Required action: In the listing below, find each line with the string "should" and return it.
========================================================================
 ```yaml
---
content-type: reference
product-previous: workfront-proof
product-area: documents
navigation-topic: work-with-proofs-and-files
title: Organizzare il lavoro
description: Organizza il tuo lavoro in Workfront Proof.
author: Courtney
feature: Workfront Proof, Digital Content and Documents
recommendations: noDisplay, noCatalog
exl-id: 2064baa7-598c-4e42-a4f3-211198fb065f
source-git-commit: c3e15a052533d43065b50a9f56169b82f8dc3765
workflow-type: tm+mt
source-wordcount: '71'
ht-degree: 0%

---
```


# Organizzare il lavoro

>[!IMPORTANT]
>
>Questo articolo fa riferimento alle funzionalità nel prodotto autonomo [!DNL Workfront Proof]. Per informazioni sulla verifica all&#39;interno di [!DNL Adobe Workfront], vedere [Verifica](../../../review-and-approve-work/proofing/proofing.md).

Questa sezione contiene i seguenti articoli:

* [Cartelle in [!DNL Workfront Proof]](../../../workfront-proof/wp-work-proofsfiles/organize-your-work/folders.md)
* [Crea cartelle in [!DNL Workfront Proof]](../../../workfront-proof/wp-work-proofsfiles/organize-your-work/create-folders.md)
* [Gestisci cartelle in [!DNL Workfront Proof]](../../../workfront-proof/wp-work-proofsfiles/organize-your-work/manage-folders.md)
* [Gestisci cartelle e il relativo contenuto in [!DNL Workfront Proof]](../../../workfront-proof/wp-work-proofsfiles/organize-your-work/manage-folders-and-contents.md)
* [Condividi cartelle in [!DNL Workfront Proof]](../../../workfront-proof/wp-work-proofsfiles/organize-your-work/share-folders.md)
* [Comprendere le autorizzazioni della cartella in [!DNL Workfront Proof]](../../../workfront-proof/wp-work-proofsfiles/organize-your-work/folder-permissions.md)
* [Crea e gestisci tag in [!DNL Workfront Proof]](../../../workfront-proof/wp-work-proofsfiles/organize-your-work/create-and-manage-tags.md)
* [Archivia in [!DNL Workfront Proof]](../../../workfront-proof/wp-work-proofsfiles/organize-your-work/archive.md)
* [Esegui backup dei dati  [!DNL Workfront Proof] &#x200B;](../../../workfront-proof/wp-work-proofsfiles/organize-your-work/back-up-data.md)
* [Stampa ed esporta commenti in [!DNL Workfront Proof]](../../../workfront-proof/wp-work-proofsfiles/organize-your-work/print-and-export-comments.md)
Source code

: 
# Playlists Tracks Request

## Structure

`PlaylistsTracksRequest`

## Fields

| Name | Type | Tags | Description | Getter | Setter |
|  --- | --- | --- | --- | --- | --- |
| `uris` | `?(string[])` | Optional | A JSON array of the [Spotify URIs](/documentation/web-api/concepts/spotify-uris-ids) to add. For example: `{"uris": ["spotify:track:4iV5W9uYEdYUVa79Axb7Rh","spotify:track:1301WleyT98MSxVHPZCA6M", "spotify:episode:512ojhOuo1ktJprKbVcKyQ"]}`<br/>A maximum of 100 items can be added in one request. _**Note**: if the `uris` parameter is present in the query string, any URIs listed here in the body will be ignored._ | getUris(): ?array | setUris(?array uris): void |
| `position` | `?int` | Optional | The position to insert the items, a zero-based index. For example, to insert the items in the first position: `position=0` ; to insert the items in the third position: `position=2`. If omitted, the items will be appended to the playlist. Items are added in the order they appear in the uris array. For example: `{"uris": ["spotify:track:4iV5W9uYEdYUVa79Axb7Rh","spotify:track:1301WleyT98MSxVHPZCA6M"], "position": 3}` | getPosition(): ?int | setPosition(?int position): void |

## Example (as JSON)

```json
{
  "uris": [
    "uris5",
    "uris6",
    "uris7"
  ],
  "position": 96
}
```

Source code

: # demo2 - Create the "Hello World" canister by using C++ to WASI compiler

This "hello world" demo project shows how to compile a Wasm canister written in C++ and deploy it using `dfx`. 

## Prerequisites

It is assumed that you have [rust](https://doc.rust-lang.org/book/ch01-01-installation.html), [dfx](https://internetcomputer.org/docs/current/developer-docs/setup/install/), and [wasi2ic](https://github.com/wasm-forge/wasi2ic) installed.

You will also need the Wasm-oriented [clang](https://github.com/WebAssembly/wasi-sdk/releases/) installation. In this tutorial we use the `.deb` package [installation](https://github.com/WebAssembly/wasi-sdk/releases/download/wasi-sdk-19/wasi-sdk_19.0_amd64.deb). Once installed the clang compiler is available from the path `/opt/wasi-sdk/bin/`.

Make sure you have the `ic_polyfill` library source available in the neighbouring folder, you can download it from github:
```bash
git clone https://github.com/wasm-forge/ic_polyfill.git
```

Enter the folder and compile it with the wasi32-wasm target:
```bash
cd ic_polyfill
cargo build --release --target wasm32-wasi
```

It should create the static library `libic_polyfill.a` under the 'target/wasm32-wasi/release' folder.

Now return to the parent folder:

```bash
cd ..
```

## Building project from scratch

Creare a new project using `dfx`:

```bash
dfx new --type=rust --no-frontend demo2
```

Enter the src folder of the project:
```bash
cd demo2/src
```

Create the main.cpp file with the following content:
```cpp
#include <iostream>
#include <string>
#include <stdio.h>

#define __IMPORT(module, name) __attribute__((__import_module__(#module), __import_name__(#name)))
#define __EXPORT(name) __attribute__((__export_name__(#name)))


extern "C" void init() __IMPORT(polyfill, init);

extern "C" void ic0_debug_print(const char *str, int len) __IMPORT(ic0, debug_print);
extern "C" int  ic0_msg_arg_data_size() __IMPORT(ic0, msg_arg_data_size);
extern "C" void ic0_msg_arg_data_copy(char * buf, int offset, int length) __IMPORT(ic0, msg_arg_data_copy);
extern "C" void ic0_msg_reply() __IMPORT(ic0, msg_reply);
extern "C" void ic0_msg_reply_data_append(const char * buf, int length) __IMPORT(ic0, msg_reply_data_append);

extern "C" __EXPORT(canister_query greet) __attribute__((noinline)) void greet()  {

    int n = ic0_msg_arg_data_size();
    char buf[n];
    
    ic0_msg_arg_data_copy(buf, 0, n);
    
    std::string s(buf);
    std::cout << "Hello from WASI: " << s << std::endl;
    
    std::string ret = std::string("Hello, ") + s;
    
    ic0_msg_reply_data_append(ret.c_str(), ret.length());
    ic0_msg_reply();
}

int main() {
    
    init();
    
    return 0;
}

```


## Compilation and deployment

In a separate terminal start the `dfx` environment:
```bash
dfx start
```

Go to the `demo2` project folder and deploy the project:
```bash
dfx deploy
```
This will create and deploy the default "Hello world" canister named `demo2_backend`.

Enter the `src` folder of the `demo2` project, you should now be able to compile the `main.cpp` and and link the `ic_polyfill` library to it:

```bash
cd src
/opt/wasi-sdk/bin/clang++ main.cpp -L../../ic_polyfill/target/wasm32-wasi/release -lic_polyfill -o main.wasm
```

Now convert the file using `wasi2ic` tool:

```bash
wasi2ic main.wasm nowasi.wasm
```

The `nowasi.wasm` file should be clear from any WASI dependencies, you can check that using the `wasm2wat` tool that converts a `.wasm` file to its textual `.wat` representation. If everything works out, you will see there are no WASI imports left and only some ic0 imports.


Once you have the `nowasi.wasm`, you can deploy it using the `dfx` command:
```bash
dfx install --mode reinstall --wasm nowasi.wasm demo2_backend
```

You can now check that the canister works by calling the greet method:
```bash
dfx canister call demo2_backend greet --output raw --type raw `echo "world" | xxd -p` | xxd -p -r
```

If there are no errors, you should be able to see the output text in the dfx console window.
========================================================================
Exercise result:
It should create the static library `libic_polyfill.a` under the 'target/wasm32-wasi/release' folder.
Enter the `src` folder of the `demo2` project, you should now be able to compile the `main.cpp` and and link the `ic_polyfill` library to it:
The `nowasi.wasm` file should be clear from any WASI dependencies, you can check that using the `wasm2wat` tool that converts a `.wasm` file to its textual `.wat` representation. If everything works out, you will see there are no WASI imports left and only some ic0 imports.
If there are no errors, you should be able to see the output text in the dfx console window.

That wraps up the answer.